Your innocence is irrelevant if you can’t afford to prove it.
Write. Laugh. Hope.
They say the system is blind.
But it sees color. It sees class. It sees cash.
And it keeps receipts.
This isn’t about right or wrong.
It’s about whether you have a lawyer who knows the judge.
Whether you can post bail before your life collapses.
Whether you can afford to wait for justice
without losing your kids, your job, your sanity.
Because courtrooms don’t serve the people.
They serve procedure—and profit.
If you’re poor, you’re guilty until proven broke.
If you’re wealthy, you’re eccentric—never dangerous.
If you’re Black, you’re threatening.
If you’re calm, you’re cold.
If you’re loud, you’re hysterical.
If you’re a victim, you’re lying.
If you’re innocent?
You better have proof—and a good suit.
They call it “due process,”
but it depends on which side of the bars you wake up on.
You don’t need evidence.
You need money.
Connections.
Time you probably don’t have because innocent people still lose everything while they wait to be believed.

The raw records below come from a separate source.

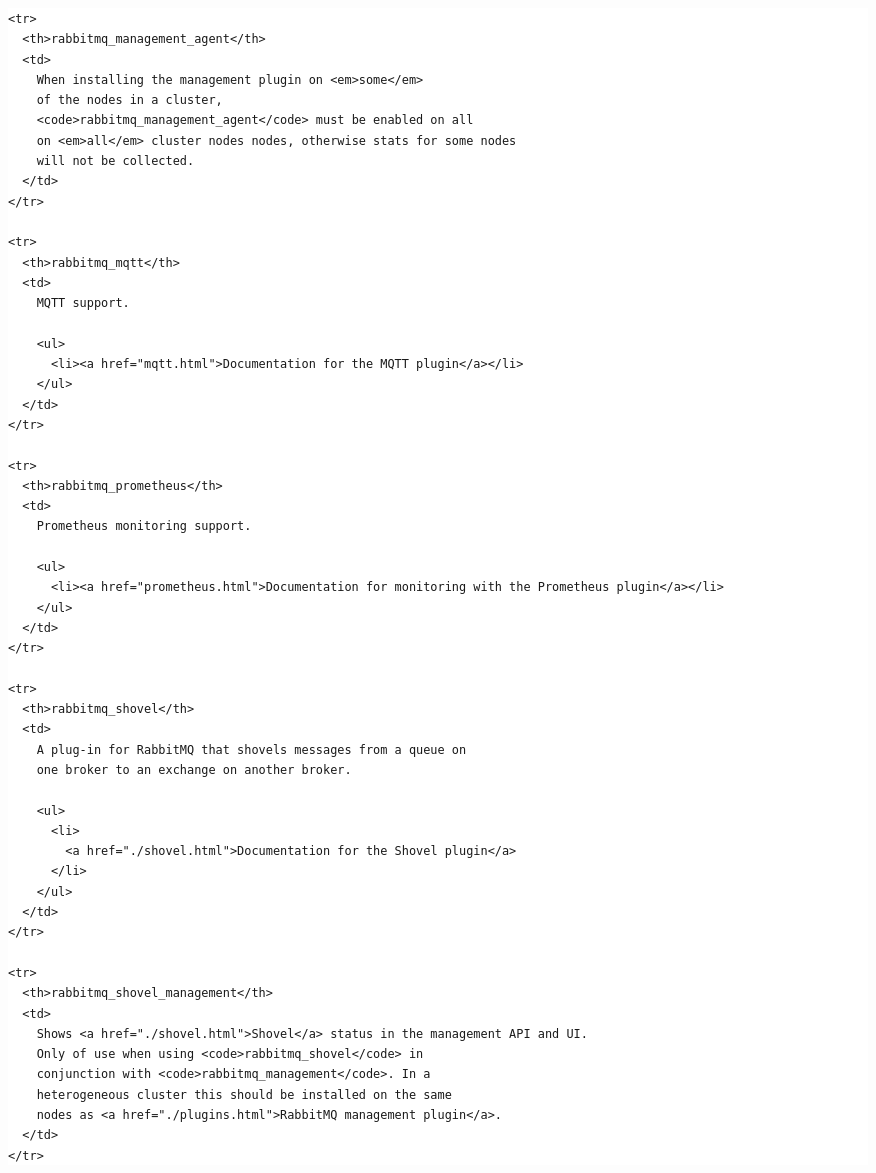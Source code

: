     <tr>
      <th>rabbitmq_management_agent</th>
      <td>
        When installing the management plugin on <em>some</em>
        of the nodes in a cluster,
        <code>rabbitmq_management_agent</code> must be enabled on all
        on <em>all</em> cluster nodes nodes, otherwise stats for some nodes
        will not be collected.
      </td>
    </tr>

    <tr>
      <th>rabbitmq_mqtt</th>
      <td>
        MQTT support.

        <ul>
          <li><a href="mqtt.html">Documentation for the MQTT plugin</a></li>
        </ul>
      </td>
    </tr>

    <tr>
      <th>rabbitmq_prometheus</th>
      <td>
        Prometheus monitoring support.

        <ul>
          <li><a href="prometheus.html">Documentation for monitoring with the Prometheus plugin</a></li>
        </ul>
      </td>
    </tr>

    <tr>
      <th>rabbitmq_shovel</th>
      <td>
        A plug-in for RabbitMQ that shovels messages from a queue on
        one broker to an exchange on another broker.

        <ul>
          <li>
            <a href="./shovel.html">Documentation for the Shovel plugin</a>
          </li>
        </ul>
      </td>
    </tr>

    <tr>
      <th>rabbitmq_shovel_management</th>
      <td>
        Shows <a href="./shovel.html">Shovel</a> status in the management API and UI.
        Only of use when using <code>rabbitmq_shovel</code> in
        conjunction with <code>rabbitmq_management</code>. In a
        heterogeneous cluster this should be installed on the same
        nodes as <a href="./plugins.html">RabbitMQ management plugin</a>.
      </td>
    </tr>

The scales aren’t balanced.
They’re rigged.
The gavel doesn’t fall.
It crashes—on your reputation, your future, your faith in anything ever being fair again.
And when it’s all over—
if you make it through—
you get a record.
A label.
A lifetime sentence in the court of public opinion.
But the judge gets a pension.
The prosecutor gets reelected.
And the real criminals keep writing laws.
Write. Laugh. Hope.
Because justice isn’t real until it’s available to everyone.